1765-03-31, de Voltaire [François Marie Arouet] à Théodore Tronchin.

Je vous envoie, mon très cher Esculape, la lettre de Mr le Duc de La Vallière.
Lisez, jugez, arrangez vous, et voiez ce qu'il faut que je réponde. Je ne sais s'il convient à Mr Tronchin le conseiller d'Etat de louer les Délices pour quelques mois.

J'ai toujours sur le cœur l'honneur que nous a fait made De Gourgues de venir à Ferney. Made Denis et moi nous étions très malades, et nous ne pûmes peut être répondre comme nous le voulions, aux bontés de made De Gourgues. Vous pouvez compter, mon cher ami, que je ne passe pas un seul jour sans souffrir. Je ne peux oposer à mes maux qu'une entière résignation; mais cette résignation ne suffit pas pour bien faire les honneurs de sa maison.

Je vous demande en grâce de vouloir bien faire ma cour à made De Gourgues dont je connais tout le mérite, et à la santé de laquelle je m'intéresse infiniment.

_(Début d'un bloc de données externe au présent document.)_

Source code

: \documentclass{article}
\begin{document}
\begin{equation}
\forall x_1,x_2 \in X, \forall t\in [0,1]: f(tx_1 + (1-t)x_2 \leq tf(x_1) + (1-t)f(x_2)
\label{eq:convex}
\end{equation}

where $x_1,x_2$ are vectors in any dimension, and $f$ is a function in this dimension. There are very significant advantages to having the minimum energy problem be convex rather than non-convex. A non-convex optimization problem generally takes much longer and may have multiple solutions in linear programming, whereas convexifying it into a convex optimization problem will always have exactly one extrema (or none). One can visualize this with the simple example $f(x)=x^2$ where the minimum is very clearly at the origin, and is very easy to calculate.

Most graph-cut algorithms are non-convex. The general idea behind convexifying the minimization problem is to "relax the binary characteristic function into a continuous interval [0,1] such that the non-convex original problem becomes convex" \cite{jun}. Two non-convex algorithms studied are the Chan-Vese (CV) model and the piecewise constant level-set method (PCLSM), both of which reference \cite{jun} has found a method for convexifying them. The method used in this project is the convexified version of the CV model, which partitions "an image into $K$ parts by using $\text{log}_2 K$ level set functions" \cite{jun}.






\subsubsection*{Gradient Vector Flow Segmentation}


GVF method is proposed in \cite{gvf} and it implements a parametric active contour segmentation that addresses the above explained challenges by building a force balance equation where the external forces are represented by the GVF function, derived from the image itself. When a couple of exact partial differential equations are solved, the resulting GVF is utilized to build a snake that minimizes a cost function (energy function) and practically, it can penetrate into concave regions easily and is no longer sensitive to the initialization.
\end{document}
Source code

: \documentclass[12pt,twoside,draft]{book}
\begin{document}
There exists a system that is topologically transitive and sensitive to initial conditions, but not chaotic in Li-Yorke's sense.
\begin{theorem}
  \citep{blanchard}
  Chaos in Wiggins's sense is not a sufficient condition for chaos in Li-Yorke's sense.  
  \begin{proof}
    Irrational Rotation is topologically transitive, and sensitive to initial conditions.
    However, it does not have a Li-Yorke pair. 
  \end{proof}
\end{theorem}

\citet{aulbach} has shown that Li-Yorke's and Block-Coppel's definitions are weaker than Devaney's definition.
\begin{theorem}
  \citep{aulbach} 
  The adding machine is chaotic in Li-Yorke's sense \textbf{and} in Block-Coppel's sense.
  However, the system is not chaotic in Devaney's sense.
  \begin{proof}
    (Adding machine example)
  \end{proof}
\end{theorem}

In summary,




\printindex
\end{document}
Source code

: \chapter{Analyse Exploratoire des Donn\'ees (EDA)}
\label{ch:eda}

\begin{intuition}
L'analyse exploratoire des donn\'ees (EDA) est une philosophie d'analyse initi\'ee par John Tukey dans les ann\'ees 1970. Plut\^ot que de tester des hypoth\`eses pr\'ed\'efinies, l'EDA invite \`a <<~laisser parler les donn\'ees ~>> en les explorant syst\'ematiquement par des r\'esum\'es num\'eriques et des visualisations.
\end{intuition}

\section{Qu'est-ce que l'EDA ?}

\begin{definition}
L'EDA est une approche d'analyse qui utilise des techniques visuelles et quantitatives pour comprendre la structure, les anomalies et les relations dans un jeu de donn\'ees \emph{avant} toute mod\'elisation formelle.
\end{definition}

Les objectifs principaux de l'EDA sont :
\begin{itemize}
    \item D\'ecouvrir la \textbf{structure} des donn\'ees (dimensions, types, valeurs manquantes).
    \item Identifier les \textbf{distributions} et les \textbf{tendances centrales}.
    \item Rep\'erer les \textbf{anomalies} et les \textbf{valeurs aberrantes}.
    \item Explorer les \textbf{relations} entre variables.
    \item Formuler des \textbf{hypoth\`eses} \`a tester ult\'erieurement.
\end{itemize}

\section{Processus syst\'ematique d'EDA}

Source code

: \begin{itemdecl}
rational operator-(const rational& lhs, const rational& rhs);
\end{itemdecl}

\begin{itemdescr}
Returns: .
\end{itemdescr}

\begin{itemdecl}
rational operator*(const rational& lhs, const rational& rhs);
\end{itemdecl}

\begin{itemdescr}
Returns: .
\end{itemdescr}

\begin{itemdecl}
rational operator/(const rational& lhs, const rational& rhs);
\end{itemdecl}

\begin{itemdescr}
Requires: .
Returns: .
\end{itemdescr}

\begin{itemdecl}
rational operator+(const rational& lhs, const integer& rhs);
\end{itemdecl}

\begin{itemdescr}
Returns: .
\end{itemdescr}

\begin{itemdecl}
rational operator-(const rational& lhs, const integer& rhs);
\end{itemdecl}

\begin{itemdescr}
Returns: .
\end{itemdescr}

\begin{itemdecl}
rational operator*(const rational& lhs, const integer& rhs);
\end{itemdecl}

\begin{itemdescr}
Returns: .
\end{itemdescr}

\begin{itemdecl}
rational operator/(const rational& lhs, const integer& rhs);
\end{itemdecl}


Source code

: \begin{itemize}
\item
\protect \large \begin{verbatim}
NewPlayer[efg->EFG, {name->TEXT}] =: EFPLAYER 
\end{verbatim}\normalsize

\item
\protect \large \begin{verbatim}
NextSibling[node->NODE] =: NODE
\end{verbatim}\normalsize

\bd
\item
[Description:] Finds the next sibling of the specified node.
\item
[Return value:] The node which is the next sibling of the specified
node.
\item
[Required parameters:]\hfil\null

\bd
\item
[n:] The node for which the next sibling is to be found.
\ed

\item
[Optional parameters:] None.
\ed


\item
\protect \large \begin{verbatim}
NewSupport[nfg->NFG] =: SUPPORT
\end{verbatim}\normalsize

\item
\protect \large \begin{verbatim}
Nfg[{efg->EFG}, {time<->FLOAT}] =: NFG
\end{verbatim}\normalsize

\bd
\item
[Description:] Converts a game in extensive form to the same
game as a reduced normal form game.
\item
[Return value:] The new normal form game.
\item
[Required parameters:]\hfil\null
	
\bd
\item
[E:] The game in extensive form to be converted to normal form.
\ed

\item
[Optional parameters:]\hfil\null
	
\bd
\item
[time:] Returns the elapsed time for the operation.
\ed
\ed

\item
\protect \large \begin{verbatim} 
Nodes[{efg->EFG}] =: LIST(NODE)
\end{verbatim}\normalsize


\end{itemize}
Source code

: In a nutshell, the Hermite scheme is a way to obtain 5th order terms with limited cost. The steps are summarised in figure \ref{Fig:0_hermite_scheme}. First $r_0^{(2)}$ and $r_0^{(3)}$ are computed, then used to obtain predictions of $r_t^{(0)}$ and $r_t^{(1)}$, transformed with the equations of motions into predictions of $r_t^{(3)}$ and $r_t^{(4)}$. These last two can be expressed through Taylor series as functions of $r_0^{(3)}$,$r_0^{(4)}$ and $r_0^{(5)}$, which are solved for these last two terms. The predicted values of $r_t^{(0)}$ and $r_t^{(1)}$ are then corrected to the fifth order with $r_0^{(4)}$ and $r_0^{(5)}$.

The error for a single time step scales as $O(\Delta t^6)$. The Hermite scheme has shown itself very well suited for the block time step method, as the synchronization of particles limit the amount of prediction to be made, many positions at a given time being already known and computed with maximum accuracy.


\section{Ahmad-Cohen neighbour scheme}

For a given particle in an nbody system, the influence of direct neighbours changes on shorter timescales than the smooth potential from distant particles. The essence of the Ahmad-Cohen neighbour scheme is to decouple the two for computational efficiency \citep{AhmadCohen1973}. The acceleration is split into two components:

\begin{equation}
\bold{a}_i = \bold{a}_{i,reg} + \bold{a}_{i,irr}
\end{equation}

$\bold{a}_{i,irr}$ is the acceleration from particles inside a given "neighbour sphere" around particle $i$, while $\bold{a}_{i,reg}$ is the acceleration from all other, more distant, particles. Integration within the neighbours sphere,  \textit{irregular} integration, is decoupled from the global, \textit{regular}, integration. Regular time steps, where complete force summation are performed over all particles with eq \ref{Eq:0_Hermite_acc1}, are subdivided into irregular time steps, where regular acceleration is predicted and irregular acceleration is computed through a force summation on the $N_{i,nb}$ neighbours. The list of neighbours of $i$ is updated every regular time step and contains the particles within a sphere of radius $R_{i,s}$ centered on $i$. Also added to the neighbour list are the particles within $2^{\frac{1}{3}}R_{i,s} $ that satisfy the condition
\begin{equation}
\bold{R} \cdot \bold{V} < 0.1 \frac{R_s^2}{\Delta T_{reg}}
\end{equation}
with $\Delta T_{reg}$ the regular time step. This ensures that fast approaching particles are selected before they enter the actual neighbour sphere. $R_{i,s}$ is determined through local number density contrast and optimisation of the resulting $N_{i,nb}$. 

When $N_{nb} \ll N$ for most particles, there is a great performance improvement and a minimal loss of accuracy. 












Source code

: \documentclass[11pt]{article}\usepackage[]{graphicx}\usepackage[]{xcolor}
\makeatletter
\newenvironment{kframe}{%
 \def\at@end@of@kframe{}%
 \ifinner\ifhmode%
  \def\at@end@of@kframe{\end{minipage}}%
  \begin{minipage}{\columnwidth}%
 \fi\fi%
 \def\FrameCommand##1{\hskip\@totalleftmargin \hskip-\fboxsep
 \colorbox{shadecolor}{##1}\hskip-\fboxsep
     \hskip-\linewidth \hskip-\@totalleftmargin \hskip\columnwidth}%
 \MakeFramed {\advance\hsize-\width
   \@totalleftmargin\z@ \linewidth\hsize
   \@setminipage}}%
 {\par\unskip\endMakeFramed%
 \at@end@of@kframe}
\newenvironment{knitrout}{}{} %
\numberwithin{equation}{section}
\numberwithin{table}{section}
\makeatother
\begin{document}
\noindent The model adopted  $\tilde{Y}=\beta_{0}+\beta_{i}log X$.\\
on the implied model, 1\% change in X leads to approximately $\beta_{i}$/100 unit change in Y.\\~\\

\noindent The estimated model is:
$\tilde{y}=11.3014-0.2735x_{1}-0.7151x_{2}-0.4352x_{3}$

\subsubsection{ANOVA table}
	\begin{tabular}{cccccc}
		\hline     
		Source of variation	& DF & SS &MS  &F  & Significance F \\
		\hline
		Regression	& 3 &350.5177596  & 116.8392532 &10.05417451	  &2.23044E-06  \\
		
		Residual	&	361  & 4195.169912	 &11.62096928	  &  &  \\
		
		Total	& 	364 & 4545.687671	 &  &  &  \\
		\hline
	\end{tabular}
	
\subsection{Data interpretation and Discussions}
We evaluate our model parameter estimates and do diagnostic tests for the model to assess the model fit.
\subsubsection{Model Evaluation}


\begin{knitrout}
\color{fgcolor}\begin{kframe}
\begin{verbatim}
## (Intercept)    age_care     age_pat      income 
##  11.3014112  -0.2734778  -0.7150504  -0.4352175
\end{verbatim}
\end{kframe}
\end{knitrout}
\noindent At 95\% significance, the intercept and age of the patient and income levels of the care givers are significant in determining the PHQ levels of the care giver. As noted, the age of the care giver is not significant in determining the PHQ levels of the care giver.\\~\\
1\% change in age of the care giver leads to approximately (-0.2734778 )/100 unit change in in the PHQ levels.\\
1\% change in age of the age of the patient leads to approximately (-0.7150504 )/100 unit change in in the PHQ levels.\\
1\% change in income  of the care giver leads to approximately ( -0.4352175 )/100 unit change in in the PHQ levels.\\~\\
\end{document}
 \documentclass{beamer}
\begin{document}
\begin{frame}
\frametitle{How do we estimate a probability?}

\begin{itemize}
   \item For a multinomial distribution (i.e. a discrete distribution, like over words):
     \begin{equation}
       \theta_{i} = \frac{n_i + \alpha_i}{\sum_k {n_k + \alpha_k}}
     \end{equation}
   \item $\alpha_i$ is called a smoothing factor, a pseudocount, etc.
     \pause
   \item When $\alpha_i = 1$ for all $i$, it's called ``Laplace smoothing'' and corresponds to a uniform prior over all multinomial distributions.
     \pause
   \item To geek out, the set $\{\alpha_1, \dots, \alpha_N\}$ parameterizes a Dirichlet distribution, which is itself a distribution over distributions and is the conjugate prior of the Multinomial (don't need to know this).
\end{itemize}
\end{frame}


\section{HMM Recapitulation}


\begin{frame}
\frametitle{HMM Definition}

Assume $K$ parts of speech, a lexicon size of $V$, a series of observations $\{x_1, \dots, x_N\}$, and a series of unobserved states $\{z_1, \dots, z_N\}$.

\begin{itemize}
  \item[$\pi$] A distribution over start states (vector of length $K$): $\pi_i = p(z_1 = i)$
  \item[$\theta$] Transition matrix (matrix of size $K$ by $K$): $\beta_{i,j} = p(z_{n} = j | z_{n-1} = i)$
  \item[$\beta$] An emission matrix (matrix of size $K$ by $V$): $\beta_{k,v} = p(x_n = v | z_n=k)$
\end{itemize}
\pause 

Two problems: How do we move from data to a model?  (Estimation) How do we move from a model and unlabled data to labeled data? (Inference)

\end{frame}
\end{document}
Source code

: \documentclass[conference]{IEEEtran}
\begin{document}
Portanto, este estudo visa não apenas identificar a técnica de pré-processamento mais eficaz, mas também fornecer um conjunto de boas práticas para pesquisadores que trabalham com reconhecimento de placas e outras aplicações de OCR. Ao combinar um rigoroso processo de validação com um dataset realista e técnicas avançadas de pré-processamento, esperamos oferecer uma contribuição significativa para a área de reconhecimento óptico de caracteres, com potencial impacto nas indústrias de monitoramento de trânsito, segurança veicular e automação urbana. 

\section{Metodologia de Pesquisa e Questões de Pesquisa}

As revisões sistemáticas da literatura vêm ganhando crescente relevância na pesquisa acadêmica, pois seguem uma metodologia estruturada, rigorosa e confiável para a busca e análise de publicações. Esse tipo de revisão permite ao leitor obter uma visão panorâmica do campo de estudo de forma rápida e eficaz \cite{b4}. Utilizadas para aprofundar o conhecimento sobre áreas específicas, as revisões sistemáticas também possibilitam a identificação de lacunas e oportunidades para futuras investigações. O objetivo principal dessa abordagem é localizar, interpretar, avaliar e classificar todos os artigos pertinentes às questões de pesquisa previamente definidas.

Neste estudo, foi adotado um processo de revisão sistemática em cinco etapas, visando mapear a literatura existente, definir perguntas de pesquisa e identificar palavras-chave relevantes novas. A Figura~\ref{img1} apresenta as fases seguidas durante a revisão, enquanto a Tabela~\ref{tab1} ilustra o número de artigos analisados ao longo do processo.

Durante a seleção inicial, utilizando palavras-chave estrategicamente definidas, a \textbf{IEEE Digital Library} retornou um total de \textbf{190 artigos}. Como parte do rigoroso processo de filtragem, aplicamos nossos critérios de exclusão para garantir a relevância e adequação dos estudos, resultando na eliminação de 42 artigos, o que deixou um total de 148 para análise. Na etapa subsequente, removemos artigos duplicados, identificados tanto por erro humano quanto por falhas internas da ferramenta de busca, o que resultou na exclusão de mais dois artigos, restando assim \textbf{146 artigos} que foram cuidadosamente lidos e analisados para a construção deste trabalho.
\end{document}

Je sais que le bâtard du chien de Diogêne n'a pas dit des choses agréables de vous et de moi à made de Luxembourg. Esculape était peint avec un serpent à ses pieds. C'était aparemment quelque Jean Jaques qui voulait lui mordre le talon. Il faut avouer que ce malheureux est un monstre, et cependant, s'il avait besoin de vos secours vous lui en donneriez. Quelle différence, grand Dieu, d'un Tronchin à un Jean Jaques.

V.

Tâchez, je vous prie, de me rendre une réponse prompte chez mr Souchay, afin que je puisse satisfaire l'impatience de mr le Duc de la Vallière.